Court of Appeals of Mississippi

November 4, 2014

MICHAEL JACKSON, APPELLANT
v.
ROSIE JACKSON, APPELLEE

DATE OF JUDGMENT: 02/26/2013.

Page 222

[Copyrighted Material Omitted]

Page 223

COURT FROM WHICH APPEALED: MONROE COUNTY CHANCERY COURT. TRIAL JUDGE: HON. TALMADGE D. LITTLEJOHN.

FOR APPELLANT: RICHARD SHANE MCLAUGHLIN, NICOLE H. MCLAUGHLIN.

FOR APPELLEE: LUANNE STARK THOMPSON.

BEFORE GRIFFIS, P.J., ISHEE, ROBERTS AND CARLTON, JJ. LEE, C.J., IRVING AND GRIFFIS, P.JJ., ROBERTS, CARLTON AND MAXWELL, JJ., CONCUR. JAMES, J., CONCURS IN PART WITHOUT SEPARATE WRITTEN OPINION. BARNES AND FAIR, JJ., CONCUR IN PART AND IN THE RESULT WITHOUT SEPARATE WRITTEN OPINION.

OPINION

Page 224

ISHEE, J.

[¶1] On May 20, 2009, Rosie Jackson filed for a divorce from her husband, Michael Jackson. Following a three-day trial, the Monroe County Chancery Court granted Rosie a divorce on the ground of habitual cruel and inhuman treatment. The chancery court also divided the marital estate and awarded lump-sum alimony to Rosie. Aggrieved, Michael appeals.
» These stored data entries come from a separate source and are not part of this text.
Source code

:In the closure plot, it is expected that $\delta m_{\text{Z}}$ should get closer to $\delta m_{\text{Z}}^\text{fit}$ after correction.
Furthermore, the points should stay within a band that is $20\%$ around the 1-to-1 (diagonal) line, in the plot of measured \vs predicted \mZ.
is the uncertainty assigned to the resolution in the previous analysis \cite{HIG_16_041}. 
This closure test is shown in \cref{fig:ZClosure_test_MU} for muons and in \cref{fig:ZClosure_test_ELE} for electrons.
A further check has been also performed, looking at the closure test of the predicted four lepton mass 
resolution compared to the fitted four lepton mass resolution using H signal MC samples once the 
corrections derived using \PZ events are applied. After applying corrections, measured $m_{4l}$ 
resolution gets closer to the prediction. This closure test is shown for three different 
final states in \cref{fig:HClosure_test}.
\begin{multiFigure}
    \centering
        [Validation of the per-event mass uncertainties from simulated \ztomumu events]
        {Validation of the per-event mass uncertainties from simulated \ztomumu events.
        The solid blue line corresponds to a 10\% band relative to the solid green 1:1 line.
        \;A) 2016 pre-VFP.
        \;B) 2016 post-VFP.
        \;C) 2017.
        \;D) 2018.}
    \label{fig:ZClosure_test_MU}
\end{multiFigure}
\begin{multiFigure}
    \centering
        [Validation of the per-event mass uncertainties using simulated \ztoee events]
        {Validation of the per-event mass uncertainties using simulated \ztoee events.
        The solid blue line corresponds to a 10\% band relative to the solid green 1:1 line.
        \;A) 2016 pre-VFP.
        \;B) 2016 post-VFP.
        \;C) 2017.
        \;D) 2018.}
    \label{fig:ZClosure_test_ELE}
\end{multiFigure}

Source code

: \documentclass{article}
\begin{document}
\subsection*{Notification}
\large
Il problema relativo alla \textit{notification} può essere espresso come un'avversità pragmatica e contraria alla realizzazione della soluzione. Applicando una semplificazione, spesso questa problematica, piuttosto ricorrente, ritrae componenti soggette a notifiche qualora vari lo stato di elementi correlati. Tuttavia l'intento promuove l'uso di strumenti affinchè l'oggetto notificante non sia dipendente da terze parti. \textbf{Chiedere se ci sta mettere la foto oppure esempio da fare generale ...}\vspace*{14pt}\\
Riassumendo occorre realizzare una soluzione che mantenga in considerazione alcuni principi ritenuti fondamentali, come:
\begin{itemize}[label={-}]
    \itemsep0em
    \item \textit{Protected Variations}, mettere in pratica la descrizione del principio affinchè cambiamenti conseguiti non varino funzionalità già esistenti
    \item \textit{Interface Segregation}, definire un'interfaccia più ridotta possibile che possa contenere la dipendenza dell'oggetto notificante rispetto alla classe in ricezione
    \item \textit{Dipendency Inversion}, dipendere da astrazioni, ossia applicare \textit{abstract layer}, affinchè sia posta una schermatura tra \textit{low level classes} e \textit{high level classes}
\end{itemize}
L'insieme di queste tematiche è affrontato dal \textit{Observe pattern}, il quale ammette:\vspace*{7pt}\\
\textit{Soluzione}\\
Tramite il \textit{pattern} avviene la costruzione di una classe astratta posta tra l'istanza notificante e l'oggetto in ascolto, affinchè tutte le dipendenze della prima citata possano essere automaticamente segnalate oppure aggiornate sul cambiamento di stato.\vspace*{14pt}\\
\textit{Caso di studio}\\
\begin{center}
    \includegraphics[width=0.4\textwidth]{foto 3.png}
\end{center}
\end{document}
STATEMENT OF FACTS AND PROCEDURAL HISTORY

[¶2] Michael and Rosie married on December 26, 1976. Together, they had two children, both of whom were emancipated by the time of these proceedings. Rosie filed for divorce on May 20, 2009, on the ground of habitual cruel and inhuman treatment. Michael answered her complaint, and later filed a motion in limine requesting the court to limit testimony regarding sexual allegations. At trial, the motion was overruled. A three-day trial was held on April 2, 2012, May 21, 2012, and August 21, 2012.

[¶3] From the date of their marriage until around 1986, Rosie made more money than Michael. Michael obtained his bachelor's degree in special education in 1975. He later obtained a master's degree in guidance education in 1977 and a master's degree in special education in 1979 or 1980. Michael worked several different part-time jobs in addition to teaching with the Aberdeen Public School System and later with the Okolona Public School System. While Michael continued his education, Rosie supported the family working full-time as a cosmetologist at Vasser's Beauty Shop, which is owned by her sister, Lillie Vasser. In 2008, Rosie began to work as a caregiver to the elderly in addition to working at Vasser's Beauty Shop seeing two to three clients a week. Due to health problems, Michael retired in 2010.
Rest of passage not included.